▸ Instructions for the task:
Leaving out the pictures, restate each record below word for word.

The input Block Start

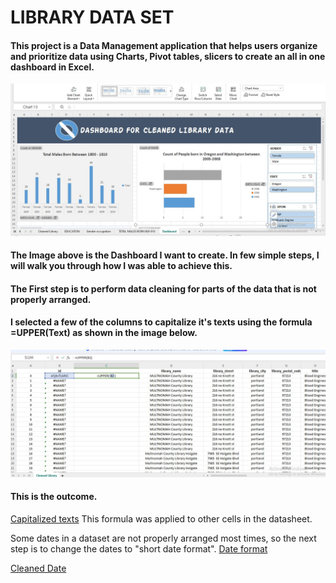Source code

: # LIBRARY DATA SET

#### This project is a Data Management application that helps users organize and prioritize data using Charts, Pivot tables, slicers to create an all in one dashboard in Excel.

![Library Dataset Dashboard](https://github.com/Faithie16/Library-Data-set/blob/main/Imgs/dashboard%20.jpg)

#### The Image above is the Dashboard I want to create. In few simple steps, I will walk you through how I was able to achieve this.

#### The First step is to perform data cleaning for parts of the data that is not properly arranged. 
#### I selected a few of the columns to capitalize it's texts using the formula =UPPER(Text) as shown in the image below.
![Capitalize texts](https://github.com/Faithie16/Library-Data-set/blob/main/Imgs/2%20-%20TO%20CAPITALIZE%20TEXTS.jpg)
#### This is the outcome.
[Capitalized texts](https://github.com/Faithie16/Library-Data-set/blob/main/Imgs/DATA%20CLEANING.jpg)
This formula was applied to other cells in the datasheet.

Some dates in a dataset are not properly arranged most times, so the next step is to change the dates to "short date format".
[Date format](https://github.com/Faithie16/Library-Data-set/blob/main/Imgs/Date%20before.jpg)

[Cleaned Date](https://github.com/Faithie16/Library-Data-set/blob/main/Imgs/date%20after.jpg)


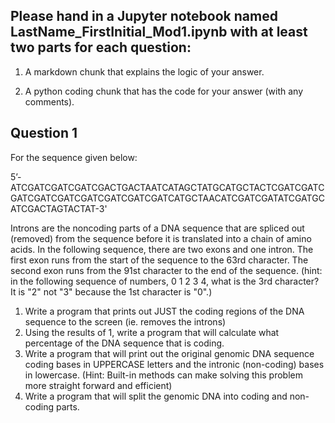 ## Please hand in a Jupyter notebook named LastName_FirstInitial_Mod1.ipynb with at least two parts for each question: 

1. A markdown chunk that explains the logic of your answer.

2. A python coding chunk that has the code for your answer (with any comments). 

## Question 1
For the sequence given below:

 5’- ATCGATCGATCGATCGACTGACTAATCATAGCTATGCATGCTACTCGATCGATCGATCGATCGATCGATCGATCGATCGATCATGCTAACATCGATCGATATCGATGCATCGACTAGTACTAT-3'

Introns are the noncoding parts of a DNA sequence that are spliced out (removed) from the sequence before it is translated into a chain of amino acids. In the following sequence, there are two exons and one intron. The first exon runs from the start of the sequence to the 63rd character. The second exon runs from the 91st character to the end of the sequence. (hint: in the following sequence of numbers, 0 1 2 3 4, what is the 3rd character? It is "2" not "3" because the 1st character is "0".)

1. Write a program that prints out JUST the coding regions of the DNA sequence to the screen (ie. removes the introns)
2. Using the results of 1, write a program that will calculate what percentage of the DNA sequence that is coding.
3. Write a program that will print out the original genomic DNA sequence coding bases in UPPERCASE letters and the intronic (non-coding) bases in lowercase.  (Hint: Built-in methods can make solving this problem more straight forward and efficient)
4. Write a program that will split the genomic DNA into coding and non-coding  parts. 
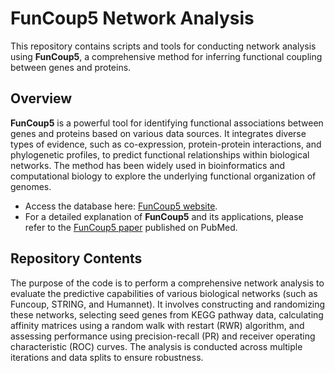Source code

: # FunCoup5 Network Analysis

This repository contains scripts and tools for conducting network analysis using **FunCoup5**, a comprehensive method for inferring functional coupling between genes and proteins.

## Overview

**FunCoup5** is a powerful tool for identifying functional associations between genes and proteins based on various data sources. It integrates diverse types of evidence, such as co-expression, protein-protein interactions, and phylogenetic profiles, to predict functional relationships within biological networks. The method has been widely used in bioinformatics and computational biology to explore the underlying functional organization of genomes.

-  Access the database here: [FunCoup5 website](https://funcoup.org/search/).
-  For a detailed explanation of **FunCoup5** and its applications, please refer to the [FunCoup5 paper](https://pubmed.ncbi.nlm.nih.gov/33539890/) published on PubMed.

## Repository Contents

The purpose of the code is to perform a comprehensive network analysis to evaluate the predictive capabilities of various biological networks (such as Funcoup, STRING, and Humannet). It involves constructing and randomizing these networks, selecting seed genes from KEGG pathway data, calculating affinity matrices using a random walk with restart (RWR) algorithm, and assessing performance using precision-recall (PR) and receiver operating characteristic (ROC) curves. The analysis is conducted across multiple iterations and data splits to ensure robustness.
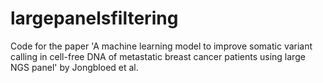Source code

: # largepanelsfiltering
Code for the paper 'A machine learning model to improve somatic variant calling in cell-free DNA of metastatic breast cancer patients using large NGS panel' by Jongbloed et al.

The input Block End

▸ Response to this exercise:
Source code

: # LIBRARY DATA SET

#### This project is a Data Management application that helps users organize and prioritize data using Charts, Pivot tables, slicers to create an all in one dashboard in Excel.

![Library Dataset Dashboard](https://github.com/Faithie16/Library-Data-set/blob/main/Imgs/dashboard%20.jpg)

#### The Image above is the Dashboard I want to create. In few simple steps, I will walk you through how I was able to achieve this.

#### The First step is to perform data cleaning for parts of the data that is not properly arranged. 
#### I selected a few of the columns to capitalize it's texts using the formula =UPPER(Text) as shown in the image below.
![Capitalize texts](https://github.com/Faithie16/Library-Data-set/blob/main/Imgs/2%20-%20TO%20CAPITALIZE%20TEXTS.jpg)
#### This is the outcome.
[Capitalized texts](https://github.com/Faithie16/Library-Data-set/blob/main/Imgs/DATA%20CLEANING.jpg)
This formula was applied to other cells in the datasheet.

Some dates in a dataset are not properly arranged most times, so the next step is to change the dates to "short date format".
[Date format](https://github.com/Faithie16/Library-Data-set/blob/main/Imgs/Date%20before.jpg)

[Cleaned Date](https://github.com/Faithie16/Library-Data-set/blob/main/Imgs/date%20after.jpg)


 ## Please hand in a Jupyter notebook named LastName_FirstInitial_Mod1.ipynb with at least two parts for each question: 

1. A markdown chunk that explains the logic of your answer.

2. A python coding chunk that has the code for your answer (with any comments). 

## Question 1
For the sequence given below:

 5’- ATCGATCGATCGATCGACTGACTAATCATAGCTATGCATGCTACTCGATCGATCGATCGATCGATCGATCGATCGATCGATCATGCTAACATCGATCGATATCGATGCATCGACTAGTACTAT-3'

Introns are the noncoding parts of a DNA sequence that are spliced out (removed) from the sequence before it is translated into a chain of amino acids. In the following sequence, there are two exons and one intron. The first exon runs from the start of the sequence to the 63rd character. The second exon runs from the 91st character to the end of the sequence. (hint: in the following sequence of numbers, 0 1 2 3 4, what is the 3rd character? It is "2" not "3" because the 1st character is "0".)

1. Write a program that prints out JUST the coding regions of the DNA sequence to the screen (ie. removes the introns)
2. Using the results of 1, write a program that will calculate what percentage of the DNA sequence that is coding.
3. Write a program that will print out the original genomic DNA sequence coding bases in UPPERCASE letters and the intronic (non-coding) bases in lowercase.  (Hint: Built-in methods can make solving this problem more straight forward and efficient)
4. Write a program that will split the genomic DNA into coding and non-coding  parts. 
Source code

: # FunCoup5 Network Analysis

This repository contains scripts and tools for conducting network analysis using **FunCoup5**, a comprehensive method for inferring functional coupling between genes and proteins.

## Overview

**FunCoup5** is a powerful tool for identifying functional associations between genes and proteins based on various data sources. It integrates diverse types of evidence, such as co-expression, protein-protein interactions, and phylogenetic profiles, to predict functional relationships within biological networks. The method has been widely used in bioinformatics and computational biology to explore the underlying functional organization of genomes.

-  Access the database here: [FunCoup5 website](https://funcoup.org/search/).
-  For a detailed explanation of **FunCoup5** and its applications, please refer to the [FunCoup5 paper](https://pubmed.ncbi.nlm.nih.gov/33539890/) published on PubMed.

## Repository Contents

The purpose of the code is to perform a comprehensive network analysis to evaluate the predictive capabilities of various biological networks (such as Funcoup, STRING, and Humannet). It involves constructing and randomizing these networks, selecting seed genes from KEGG pathway data, calculating affinity matrices using a random walk with restart (RWR) algorithm, and assessing performance using precision-recall (PR) and receiver operating characteristic (ROC) curves. The analysis is conducted across multiple iterations and data splits to ensure robustness.
Source code

: # largepanelsfiltering
Code for the paper 'A machine learning model to improve somatic variant calling in cell-free DNA of metastatic breast cancer patients using large NGS panel' by Jongbloed et al.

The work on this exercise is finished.